ABOUT THIS TASK: Down to the last line, restate the records word for word, but not the pictures.

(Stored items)

════════════════

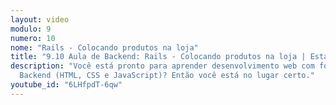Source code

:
 ```yaml
---
layout: video
modulo: 9
numero: 10
nome: "Rails - Colocando produtos na loja"
title: "9.10 Aula de Backend: Rails - Colocando produtos na loja | Estágio em Programação"
description: "Você está pronto para aprender desenvolvimento web com foco em
  Backend (HTML, CSS e JavaScript)? Então você está no lugar certo."
youtube_id: "6LHfpdT-6qw"
---
```

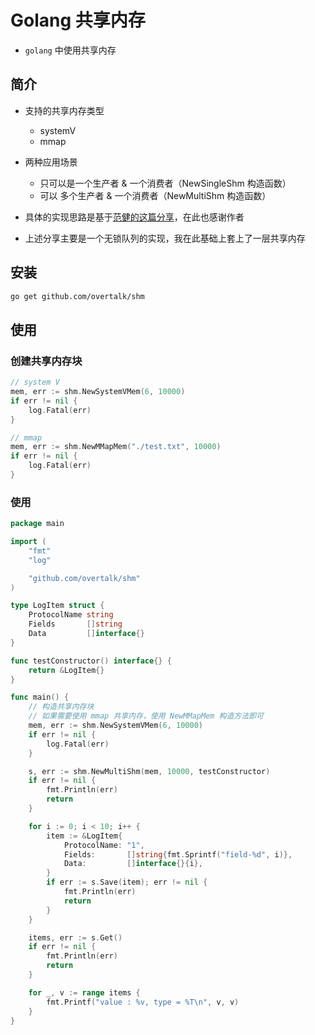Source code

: # Golang 共享内存

- `golang` 中使用共享内存

## 简介
- 支持的共享内存类型
    - systemV 
    - mmap
    
- 两种应用场景
    - 只可以是一个生产者 & 一个消费者（NewSingleShm 构造函数）
    - 可以 多个生产者 & 一个消费者（NewMultiShm 构造函数）
    
- 具体的实现思路是基于[范健的这篇分享](https://cloud.tencent.com/developer/article/1006241)，在此也感谢作者
- 上述分享主要是一个无锁队列的实现，我在此基础上套上了一层共享内存
  
## 安装
```bash
go get github.com/overtalk/shm
```

## 使用
### 创建共享内存块
```go
// system V
mem, err := shm.NewSystemVMem(6, 10000)
if err != nil {
    log.Fatal(err)
}

// mmap
mem, err := shm.NewMMapMem("./test.txt", 10000)
if err != nil {
    log.Fatal(err)
}
```

### 使用
```go
package main

import (
	"fmt"
	"log"

	"github.com/overtalk/shm"
)

type LogItem struct {
	ProtocolName string
	Fields       []string
	Data         []interface{}
}

func testConstructor() interface{} {
	return &LogItem{}
}

func main() {
    // 构造共享内存块
    // 如果需要使用 mmap 共享内存，使用 NewMMapMem 构造方法即可
	mem, err := shm.NewSystemVMem(6, 10000)
	if err != nil {
		log.Fatal(err)
	}

	s, err := shm.NewMultiShm(mem, 10000, testConstructor)
	if err != nil {
		fmt.Println(err)
		return
	}

	for i := 0; i < 10; i++ {
		item := &LogItem{
			ProtocolName: "1",
			Fields:       []string{fmt.Sprintf("field-%d", i)},
			Data:         []interface{}{i},
		}
		if err := s.Save(item); err != nil {
			fmt.Println(err)
			return
		}
	}

	items, err := s.Get()
	if err != nil {
		fmt.Println(err)
		return
	}

	for _, v := range items {
		fmt.Printf("value : %v, type = %T\n", v, v)
	}
}
```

════════════════

WRITTEN SOLUTION:
Source code

:
 ```yaml
---
layout: video
modulo: 9
numero: 10
nome: "Rails - Colocando produtos na loja"
title: "9.10 Aula de Backend: Rails - Colocando produtos na loja | Estágio em Programação"
description: "Você está pronto para aprender desenvolvimento web com foco em
  Backend (HTML, CSS e JavaScript)? Então você está no lugar certo."
youtube_id: "6LHfpdT-6qw"
---
```

Source code

: # Golang 共享内存

- `golang` 中使用共享内存

## 简介
- 支持的共享内存类型
    - systemV 
    - mmap
    
- 两种应用场景
    - 只可以是一个生产者 & 一个消费者（NewSingleShm 构造函数）
    - 可以 多个生产者 & 一个消费者（NewMultiShm 构造函数）
    
- 具体的实现思路是基于[范健的这篇分享](https://cloud.tencent.com/developer/article/1006241)，在此也感谢作者
- 上述分享主要是一个无锁队列的实现，我在此基础上套上了一层共享内存
  
## 安装
```bash
go get github.com/overtalk/shm
```

## 使用
### 创建共享内存块
```go
// system V
mem, err := shm.NewSystemVMem(6, 10000)
if err != nil {
    log.Fatal(err)
}

// mmap
mem, err := shm.NewMMapMem("./test.txt", 10000)
if err != nil {
    log.Fatal(err)
}
```

### 使用
```go
package main

import (
	"fmt"
	"log"

	"github.com/overtalk/shm"
)

type LogItem struct {
	ProtocolName string
	Fields       []string
	Data         []interface{}
}

func testConstructor() interface{} {
	return &LogItem{}
}

func main() {
    // 构造共享内存块
    // 如果需要使用 mmap 共享内存，使用 NewMMapMem 构造方法即可
	mem, err := shm.NewSystemVMem(6, 10000)
	if err != nil {
		log.Fatal(err)
	}

	s, err := shm.NewMultiShm(mem, 10000, testConstructor)
	if err != nil {
		fmt.Println(err)
		return
	}

	for i := 0; i < 10; i++ {
		item := &LogItem{
			ProtocolName: "1",
			Fields:       []string{fmt.Sprintf("field-%d", i)},
			Data:         []interface{}{i},
		}
		if err := s.Save(item); err != nil {
			fmt.Println(err)
			return
		}
	}

	items, err := s.Get()
	if err != nil {
		fmt.Println(err)
		return
	}

	for _, v := range items {
		fmt.Printf("value : %v, type = %T\n", v, v)
	}
}
```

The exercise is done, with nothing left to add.